Monday, December 20, 2010
Simon Lazarus, public policy counsel at the National Senior Citizens Law Center, writes in the National Law Journal today that challenges to health care reform harken back to an earlier era of judicial activism, the Lochner Era.
Lazarus writes that the challenges, which argue that Congress lacks authority under the Commerce Clause to enact the individual health insurance mandate, represent the same kind of activism we saw from the Lochner Court, which overturned hour legislation as interfering with liberty interests under the Due Process Clause. The only difference: the constitutional basis of the challenge.
But some don't see it. For example, Lazarus points out that Judge Vinson, who is handling the challenge in the Northern District of Florida by 20 Republican state attorneys general and governors, rejected an argument in his preliminary ruling on October 14 that the mandate violates due process. This way of thinking, he wrote, was a relic of the Lochner Era. Congress determined that the mandate was rationally related to a legitimate end and therefore did not violate due process.
But Judge Vinson also wrote that the mandate exceeded Congress's Commerce Clause authority, declining to extend the same kind of deference to Congress's judgment on its own authority.

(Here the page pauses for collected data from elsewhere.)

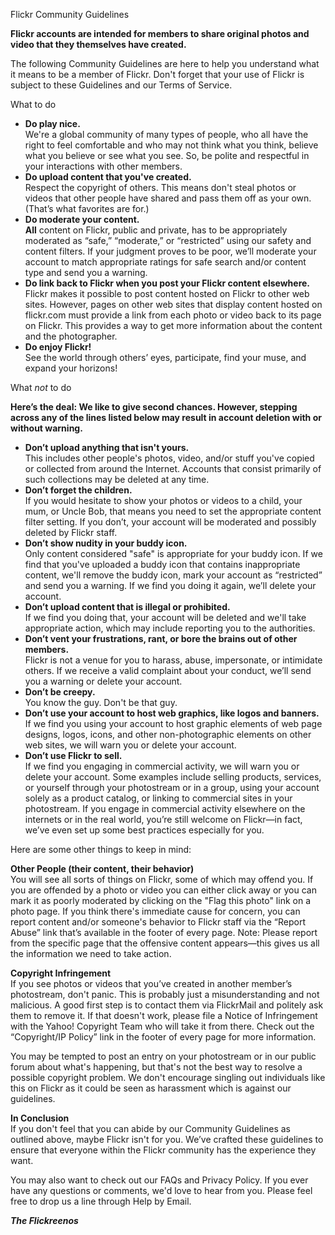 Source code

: Flickr Community Guidelines

**Flickr accounts are intended for members to share original photos and video that they themselves have created.**

The following Community Guidelines are here to help you understand what it means to be a member of Flickr. Don't forget that your use of Flickr is subject to these Guidelines and our Terms of Service.

What to do

*   **Do play nice.**  
    We're a global community of many types of people, who all have the right to feel comfortable and who may not think what you think, believe what you believe or see what you see. So, be polite and respectful in your interactions with other members.
*   **Do upload content that you've created.**  
    Respect the copyright of others. This means don't steal photos or videos that other people have shared and pass them off as your own. (That’s what favorites are for.)
*   **Do moderate your content.**  
    **All** content on Flickr, public and private, has to be appropriately moderated as “safe,” “moderate,” or “restricted” using our safety and content filters. If your judgment proves to be poor, we’ll moderate your account to match appropriate ratings for safe search and/or content type and send you a warning.
*   **Do link back to Flickr when you post your Flickr content elsewhere.**  
    Flickr makes it possible to post content hosted on Flickr to other web sites. However, pages on other web sites that display content hosted on flickr.com must provide a link from each photo or video back to its page on Flickr. This provides a way to get more information about the content and the photographer.
*   **Do enjoy Flickr!**  
    See the world through others’ eyes, participate, find your muse, and expand your horizons!

What _not_ to do

**Here’s the deal: We like to give second chances. However, stepping across any of the lines listed below may result in account deletion with or without warning.**

*   **Don’t upload anything that isn't yours.**  
    This includes other people's photos, video, and/or stuff you've copied or collected from around the Internet. Accounts that consist primarily of such collections may be deleted at any time.
*   **Don’t forget the children.**  
    If you would hesitate to show your photos or videos to a child, your mum, or Uncle Bob, that means you need to set the appropriate content filter setting. If you don’t, your account will be moderated and possibly deleted by Flickr staff.
*   **Don’t show nudity in your buddy icon.**  
    Only content considered "safe" is appropriate for your buddy icon. If we find that you've uploaded a buddy icon that contains inappropriate content, we'll remove the buddy icon, mark your account as “restricted” and send you a warning. If we find you doing it again, we’ll delete your account.
*   **Don’t upload content that is illegal or prohibited.**  
    If we find you doing that, your account will be deleted and we'll take appropriate action, which may include reporting you to the authorities.
*   **Don’t vent your frustrations, rant, or bore the brains out of other members.**  
    Flickr is not a venue for you to harass, abuse, impersonate, or intimidate others. If we receive a valid complaint about your conduct, we’ll send you a warning or delete your account.
*   **Don’t be creepy.**  
    You know the guy. Don't be that guy.
*   **Don’t use your account to host web graphics, like logos and banners.**  
    If we find you using your account to host graphic elements of web page designs, logos, icons, and other non-photographic elements on other web sites, we will warn you or delete your account.
*   **Don’t use Flickr to sell.**  
    If we find you engaging in commercial activity, we will warn you or delete your account. Some examples include selling products, services, or yourself through your photostream or in a group, using your account solely as a product catalog, or linking to commercial sites in your photostream. If you engage in commercial activity elsewhere on the internets or in the real world, you’re still welcome on Flickr—in fact, we’ve even set up some best practices especially for you.

Here are some other things to keep in mind:

**Other People (their content, their behavior)**  
You will see all sorts of things on Flickr, some of which may offend you. If you are offended by a photo or video you can either click away or you can mark it as poorly moderated by clicking on the "Flag this photo" link on a photo page. If you think there's immediate cause for concern, you can report content and/or someone's behavior to Flickr staff via the “Report Abuse” link that’s available in the footer of every page. Note: Please report from the specific page that the offensive content appears—this gives us all the information we need to take action.

**Copyright Infringement**  
If you see photos or videos that you’ve created in another member’s photostream, don't panic. This is probably just a misunderstanding and not malicious. A good first step is to contact them via FlickrMail and politely ask them to remove it. If that doesn't work, please file a Notice of Infringement with the Yahoo! Copyright Team who will take it from there. Check out the “Copyright/IP Policy” link in the footer of every page for more information.

You may be tempted to post an entry on your photostream or in our public forum about what's happening, but that's not the best way to resolve a possible copyright problem. We don't encourage singling out individuals like this on Flickr as it could be seen as harassment which is against our guidelines.

**In Conclusion**  
If you don't feel that you can abide by our Community Guidelines as outlined above, maybe Flickr isn't for you. We’ve crafted these guidelines to ensure that everyone within the Flickr community has the experience they want.

You may also want to check out our FAQs and Privacy Policy. If you ever have any questions or comments, we'd love to hear from you. Please feel free to drop us a line through Help by Email.

**_The Flickreenos_**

Lazarus highlights the inconsistency:
Opponents' challenge to the federal provision stands or falls by the same logic, whether cast as a "fundamental" incident of due process or as an implicit carve-out from Congress' authority to regulate interstate commerce. Slipping the inquiry from one constitutional shell to another should fool no one. If conservative jurists invalidate this linchpin of the most important domestic legislation in perhaps half a century, they will restore Lochner--letter, spirit, the whole nine yards.